What price progress?

March 16, 2001

When it comes to misconduct in research, can science ever be self-policing or does the sector need to rethink its strategy? Nicholas Steneck questions.

During the second world war and continuing through the discovery of the structure of DNA, the conquest of polio, the space race and the cold war, the term "science" was commonly assumed to be synonymous with truth and progress. Consequently, reports of misconduct in scientific research in the late 1970s touched a sensitive nerve. Scientists do not lie.

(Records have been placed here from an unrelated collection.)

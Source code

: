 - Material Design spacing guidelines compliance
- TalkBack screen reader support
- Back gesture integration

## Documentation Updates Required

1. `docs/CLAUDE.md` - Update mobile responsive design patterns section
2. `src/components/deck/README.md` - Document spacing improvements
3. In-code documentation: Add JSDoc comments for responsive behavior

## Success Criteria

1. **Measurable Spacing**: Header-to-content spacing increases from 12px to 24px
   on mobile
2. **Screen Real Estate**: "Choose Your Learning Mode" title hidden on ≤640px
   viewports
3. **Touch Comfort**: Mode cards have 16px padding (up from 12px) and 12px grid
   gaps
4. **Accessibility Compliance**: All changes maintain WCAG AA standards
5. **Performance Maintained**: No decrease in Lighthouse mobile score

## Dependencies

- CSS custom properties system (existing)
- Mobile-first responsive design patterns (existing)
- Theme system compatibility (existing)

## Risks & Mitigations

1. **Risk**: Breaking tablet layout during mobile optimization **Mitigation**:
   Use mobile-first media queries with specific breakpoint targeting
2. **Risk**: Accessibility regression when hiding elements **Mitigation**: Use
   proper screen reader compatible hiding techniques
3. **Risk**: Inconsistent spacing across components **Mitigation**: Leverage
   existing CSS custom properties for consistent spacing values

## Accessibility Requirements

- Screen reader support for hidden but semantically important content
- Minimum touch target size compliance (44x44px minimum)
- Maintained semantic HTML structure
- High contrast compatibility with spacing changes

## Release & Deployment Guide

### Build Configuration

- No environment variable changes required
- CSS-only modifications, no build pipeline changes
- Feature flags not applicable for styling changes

Yet, doubts about the integrity of scientific research were not new in the 1970s. Science and technology had been linked to environmental pollution and unpopular military technologies during the Vietnam war era. To this was added the inability of scientists to solve the worldwide energy crisis and, in the United States, concern about abuses in human experimentation (the Tuskegee syphilis study and radiation-dose studies). However, if scientists faked results, manufactured data and stole publications from colleagues, what was left of the assumptions about truth and progress?

In response to concerns about misconduct, scientists took comfort in the fact that it seemingly occurred infrequently and was detected. Peer review and the confirmation of results through replication, it was argued, ensured that science could police itself. Colleagues discovered William Summerlin's deceptive skin grafts, John Daresee's manufactured evidence and Robert Slutsky's 60 plagiarised publications. In addition, the National Science Foundation, the National Institutes of Health and major research universities established rules for investigating misconduct, following directives from the US Congress. If one adds to these initiatives the recently adopted, government-wide definition of misconduct formulated by the Office of Science and Technology Policy, the problem of misconduct in scientific research would appear to be solved.

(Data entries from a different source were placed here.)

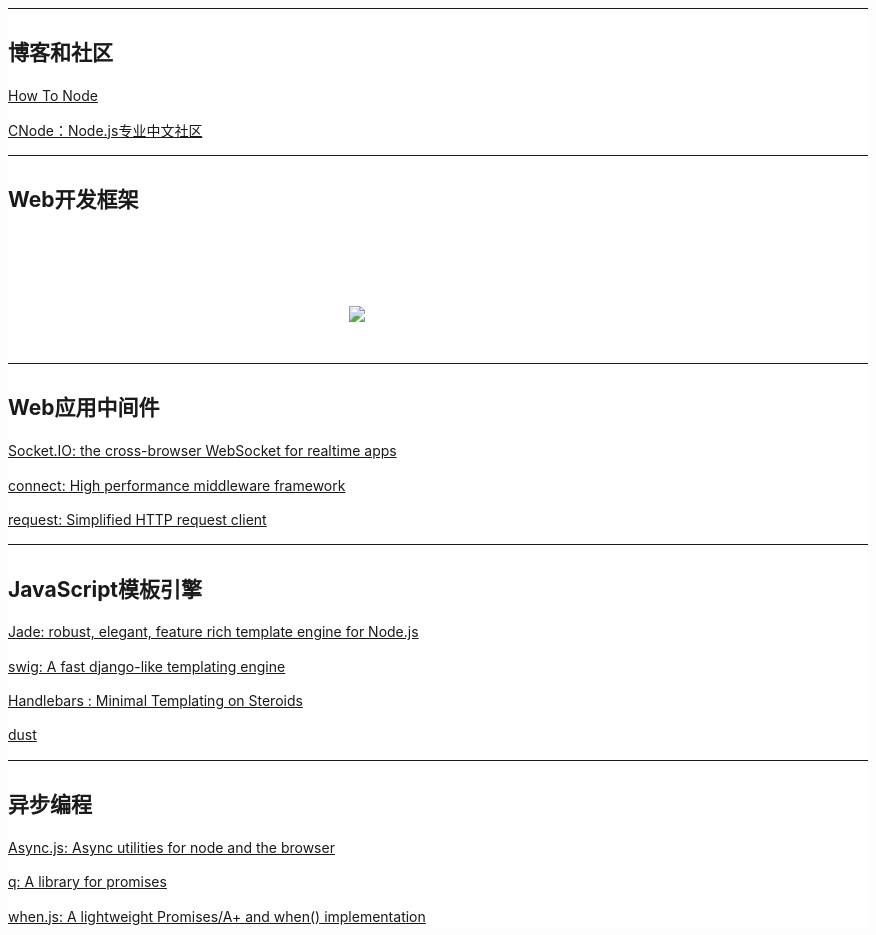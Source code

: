 ----------

<section style="text-align:left">
    <h2>博客和社区</h2>
    <p><a href="http://howtonode.org/" target="_blank">How To Node</a></p>
    <p><a href="http://cNode.js.org/" target="_blank">CNode：Node.js专业中文社区</a></p>
</section>

----------

<section style="text-align:left">
    <h2>Web开发框架</h2>
    <p class="framework">
        <style>.framework a {margin:0 0.2em;font-size:80px;font-family:'Segoe UI Light','Segoe UI';color:#fff!important}</style>
        <a href="https://github.com/visionmedia/express" target="_blank">Express</a>
        <a href="http://developer.yahoo.com/cocktails/mojito/" target="_blank"><img src="http://l.yimg.com/os/290/2012/06/25/logo-mojito-png_062613.png" height="100"></a>
        <a href="http://meteor.com/" target="_blank">Meteor</a>
    </p>
</section>

----------

<section style="text-align:left">
    <h2>Web应用中间件</h2>
    <p><a href="http://socket.io/" target="_blank">Socket.IO: the cross-browser WebSocket for realtime apps</a></p>
    <p><a href="https://github.com/senchalabs/connect" target="_blank">connect: High performance middleware framework</a></p>
    <p><a href="https://github.com/mikeal/request" target="_blank">request: Simplified HTTP request client</a></p>
</section>

----------

<section style="text-align:left">
    <h2>JavaScript模板引擎</h2>
    <p><a href="https://github.com/visionmedia/jade" target="_blank">Jade: robust, elegant, feature rich template engine for Node.js</a></p>
    <p><a href="http://paularmstrong.github.io/swig/" target="_blank">swig: A fast django-like templating engine</a></p>
    <p><a href="http://handlebarsjs.com/" target="_blank">Handlebars : Minimal Templating on Steroids</a></p>
    <p><a href="http://akdubya.github.io/dustjs/" target="_blank">dust</a></p>
</section>

----------

<section style="text-align:left">
    <h2>异步编程</h2>
    <p><a href="https://github.com/caolan/async" target="_blank">Async.js: Async utilities for node and the browser</a></p>
    <p><a href="http://documentup.com/kriskowal/q/" target="_blank">q: A library for promises</a></p>
    <p><a href="https://github.com/cujojs/when" target="_blank">when.js: A lightweight Promises/A+ and when() implementation</a></p>
</section>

Before heading back to the laboratory, however, two shortcomings of this solution deserve attention. First, mounting evidence suggests that research misconduct may be more common than estimated and that the self-policing mechanisms relied on to correct the research record have shortcomings. In surveys of research behaviour, more than one in ten respondents consistently reports knowing of misconduct in research. Errors make their way into scientific literature and are not set straight through replication, corrections or retractions. One should not jump to the conclusion that the level of misconduct is out of control. Nonetheless, researchers and research administrators should be aware that the level of misconduct in research in their areas of specialisation is for the most part unknown.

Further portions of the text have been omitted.